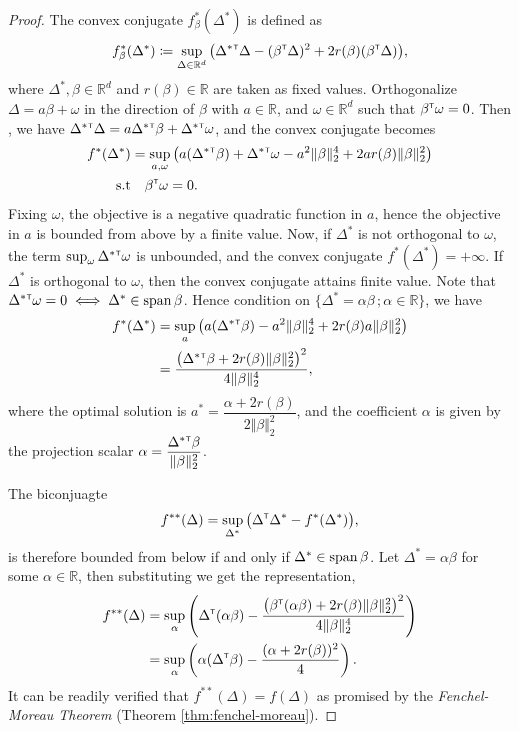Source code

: \documentclass[12pt]{article}
\begin{document}
\begin{proof}
    The convex conjugate $f_\beta^*(\Delta^*)$ is defined as \[
    f_\beta^*(\Delta^*) \coloneqq \sup_{\Delta\in\mathbb{R}^d} \big( \Delta^*{^{\scriptscriptstyle \sf T}}\Delta - (\beta^{\scriptscriptstyle \sf T}\Delta)^2 + 2r(\beta) (\beta^{\scriptscriptstyle \sf T}\Delta) \big),
    \]where $\Delta^*,\beta \in\mathbb{R}^d$ and $r(\beta)\in\mathbb{R}$ are taken as fixed values. Orthogonalize $\Delta = a\beta + \omega$ in the direction of $\beta$ with $a\in\mathbb{R}$, and $\omega\in\mathbb{R}^d$ such that $\beta^{\scriptscriptstyle \sf T} \omega = 0$. Then , we have $\Delta^*{^{\scriptscriptstyle \sf T}}\Delta = a\Delta^*{^{\scriptscriptstyle \sf T}}\beta + \Delta^*{^{\scriptscriptstyle \sf T}}\omega$, and the convex conjugate becomes \begin{align*}
         f^*(\Delta^*) &= \sup_{a,\omega}\big(a (\Delta^*{^{\scriptscriptstyle \sf T}}\beta) + \Delta^*{^{\scriptscriptstyle \sf T}}\omega - a^2\Vert \beta\Vert_2^4 + 2ar(\beta)\Vert\beta\Vert_2^2 \big)\\
         \rm{s.t}&\quad \beta^{\scriptscriptstyle \sf T}\omega = 0.
    \end{align*}
    Fixing $\omega$, the objective is a negative quadratic function in $a$, hence the objective in $a$ is bounded from above by a finite value. Now, if $\Delta^*$ is not orthogonal to $\omega$, the term $\sup_\omega \Delta^*{^{\scriptscriptstyle \sf T}}\omega$ is unbounded, and the convex conjugate $f^*(\Delta^*) = +\infty$. If $\Delta^*$ is orthogonal to $\omega$, then the convex conjugate attains finite value. Note that $\Delta^*{^{\scriptscriptstyle \sf T}} \omega = 0 \iff \Delta^* \in \operatorname{span}{\beta}$. Hence condition on $\{\Delta^* = \alpha \beta\,;\alpha\in\mathbb{R}\}$, we have \begin{align*}
        f^*(\Delta^*) &= \sup_a \big(a(\Delta^*{^{\scriptscriptstyle \sf T}}\beta) - a^2 \Vert \beta\Vert_2^4 + 2r(\beta) a\Vert\beta\Vert_2^2 \big)\\
        &=\dfrac{\big(\Delta^*{^{\scriptscriptstyle \sf T}}\beta + 2r(\beta) \Vert \beta\Vert_2^2\big)^2}{4\Vert \beta\Vert_2^4},
    \end{align*} where the optimal solution is $a^* = \dfrac{\alpha + 2r(\beta)}{2\Vert \beta\Vert_2^2}$, and the coefficient $\alpha$ is given by the projection scalar $\alpha = \dfrac{\Delta^*{^{\scriptscriptstyle \sf T}}\beta}{\Vert\beta\Vert_2^2}$.

    The biconjuagte \[f^{**}(\Delta) = \sup_{\Delta^*} \big(\Delta^{\scriptscriptstyle \sf T}\Delta^* - f^*(\Delta^*)\big),\]
    is therefore bounded from below if and only if $\Delta^* \in \operatorname{span}{\beta}$. Let $\Delta^* = \alpha \beta$ for some $\alpha \in \mathbb{R}$, then substituting we get the representation,
    \begin{align*}
        f^{**}(\Delta) &= \sup_{\alpha} \left( \Delta^{\scriptscriptstyle \sf T} (\alpha\beta) - \dfrac{\big(\beta^{\scriptscriptstyle \sf T}(\alpha \beta) + 2r(\beta) \Vert \beta\Vert_2^2\big)^2}{4\Vert\beta\Vert_2^4}\right)\\
        &= \sup_{\alpha} \left(\alpha (\Delta^{\scriptscriptstyle \sf T}\beta) - \dfrac{(\alpha + 2r(\beta))^2}{4} \right).
    \end{align*}
    It can be readily verified that $f^{**}(\Delta) = f(\Delta)$ as promised by the \textit{Fenchel-Moreau Theorem} (Theorem \ref{thm:fenchel-moreau}).
\end{proof}
\end{document}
■ ■ ■ ■ ■ ■ ■
# Work request
Scan the listing above, and wherever a line holds the word "left", copy it.

# Exercise solution
        f^{**}(\Delta) &= \sup_{\alpha} \left( \Delta^{\scriptscriptstyle \sf T} (\alpha\beta) - \dfrac{\big(\beta^{\scriptscriptstyle \sf T}(\alpha \beta) + 2r(\beta) \Vert \beta\Vert_2^2\big)^2}{4\Vert\beta\Vert_2^4}\right)\\
        &= \sup_{\alpha} \left(\alpha (\Delta^{\scriptscriptstyle \sf T}\beta) - \dfrac{(\alpha + 2r(\beta))^2}{4} \right).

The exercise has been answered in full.